A colaboração e a solidariedade entre os dois é uma política comum às colônias de pessoas que pernoitam nas calçadas e praças de Belo Horizonte. Um pilar de confiança, que ajuda a manter a insegurança e o desconforto do calçamento duro e frio em níveis aceitáveis, para muitos condições melhores do que as encontradas nos abrigos públicos. Nas aglomerações – ou malocas, como seus ocupantes as chamam – das ruas do eixo Bairro Funcionários (Centro-Sul) e região hospitalar, cada doação que chega é compartilhada entre essas habitações. Percorrendo os pontos pela Avenida Brasil como se também estivesse nas ruas, a reportagem do Estado de Minas acabou provando da hospitalidade mineira à moda da rua. Impossível chegar numa das áreas ocupadas por lavadores de carros, flanelinhas e pedintes sem receber ofertas de potes de sopa, pacotes de panetone, sacos de pães, pratos de marmita, garrafas d’água, cobertores, roupas entre outros. “A gente ajuda um ao outro porque estamos no mesmo barco”, resume Elisa, satisfeita com o cobertor que recebeu.

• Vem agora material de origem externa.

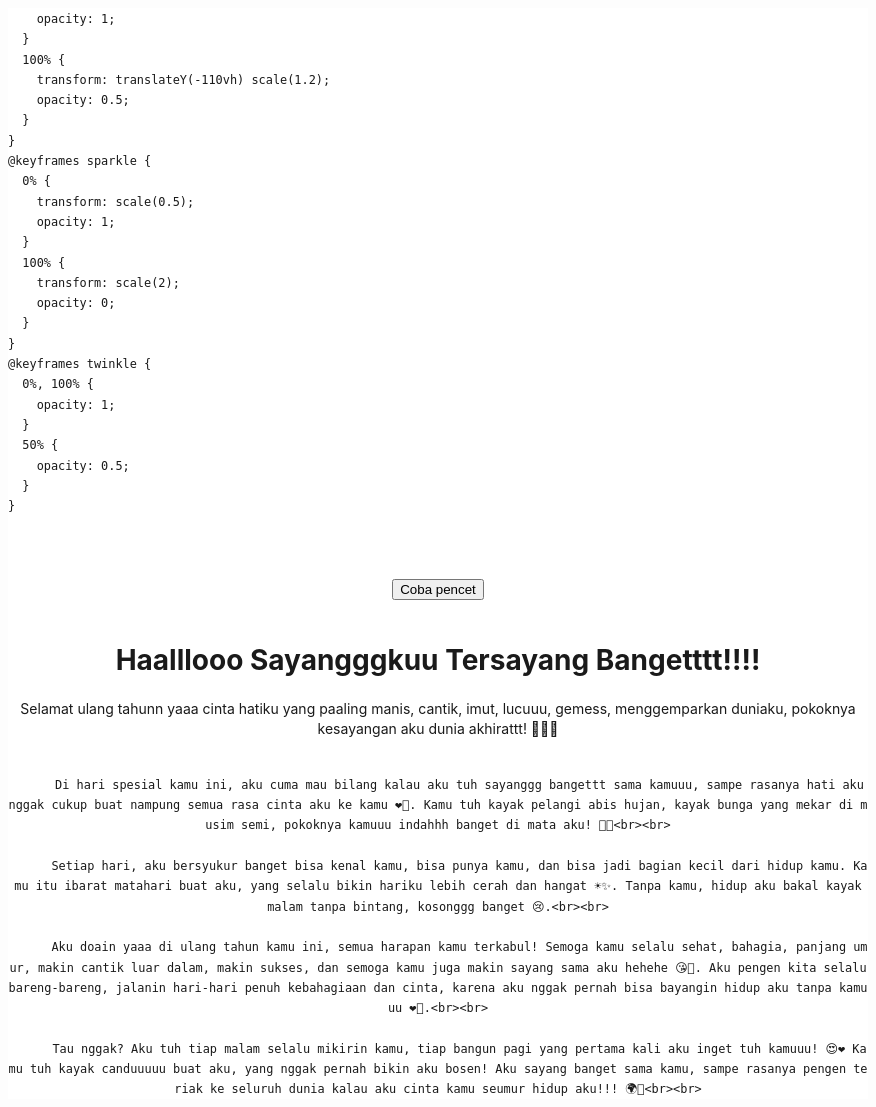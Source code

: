         opacity: 1;
      }
      100% {
        transform: translateY(-110vh) scale(1.2);
        opacity: 0.5;
      }
    }
    @keyframes sparkle {
      0% {
        transform: scale(0.5);
        opacity: 1;
      }
      100% {
        transform: scale(2);
        opacity: 0;
      }
    }
    @keyframes twinkle {
      0%, 100% {
        opacity: 1;
      }
      50% {
        opacity: 0.5;
      }
    }
  </style>
</head>
<body>
  <div style="text-align: center; padding-top: 50px;">
    <button id="button">Coba pencet</button>
    <div id="message">
        <h1>Haalllooo Sayangggkuu Tersayang Bangetttt!!!!</h1>
        <p>
          Selamat ulang tahunn yaaa cinta hatiku yang paaling manis, cantik, imut, lucuuu, gemess, menggemparkan duniaku, pokoknya kesayangan aku dunia akhirattt! 🎉💖💘<br><br>
      
          Di hari spesial kamu ini, aku cuma mau bilang kalau aku tuh sayanggg bangettt sama kamuuu, sampe rasanya hati aku nggak cukup buat nampung semua rasa cinta aku ke kamu ❤💞. Kamu tuh kayak pelangi abis hujan, kayak bunga yang mekar di musim semi, pokoknya kamuuu indahhh banget di mata aku! 🌈🌸<br><br>
      
          Setiap hari, aku bersyukur banget bisa kenal kamu, bisa punya kamu, dan bisa jadi bagian kecil dari hidup kamu. Kamu itu ibarat matahari buat aku, yang selalu bikin hariku lebih cerah dan hangat ☀✨. Tanpa kamu, hidup aku bakal kayak malam tanpa bintang, kosonggg banget 😢.<br><br>
      
          Aku doain yaaa di ulang tahun kamu ini, semua harapan kamu terkabul! Semoga kamu selalu sehat, bahagia, panjang umur, makin cantik luar dalam, makin sukses, dan semoga kamu juga makin sayang sama aku hehehe 😘💋. Aku pengen kita selalu bareng-bareng, jalanin hari-hari penuh kebahagiaan dan cinta, karena aku nggak pernah bisa bayangin hidup aku tanpa kamuuu ❤💖.<br><br>
      
          Tau nggak? Aku tuh tiap malam selalu mikirin kamu, tiap bangun pagi yang pertama kali aku inget tuh kamuuu! 😍❤ Kamu tuh kayak canduuuuu buat aku, yang nggak pernah bikin aku bosen! Aku sayang banget sama kamu, sampe rasanya pengen teriak ke seluruh dunia kalau aku cinta kamu seumur hidup aku!!! 🌍💌<br><br>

Confiança As trocas, contudo, ocorrem numa relação de confiança. “Se vacilar na pista (quebrar as regras), a gente bota para andar (manda ir embora). Na rua tem muita violência, mas muita gente que se ajuda. E tem de ser assim, porque tem muito skinhead que pia (aparece) no inverno, quando a gente se junta para se aquecer. Quase botaram fogo em mim”, conta a carioca Patrícia, de 33, que vive na Rua Bernardo Monteiro com outras 12 pessoas em situação de rua. A doação acaba sendo também uma estratégia de manter os artigos em circulação. “Não adianta a gente guardar as coisas. A prefeitura diz que não, mas os guardas municipais tomam o que temos. A gente até tenta esconder nos bueiros, mas depois que perde, fica difícil conseguir roupas, cobertores, panelas e outras coisas de novo”, relata Célio Nascimento Santos, de 43, natural de Roraima.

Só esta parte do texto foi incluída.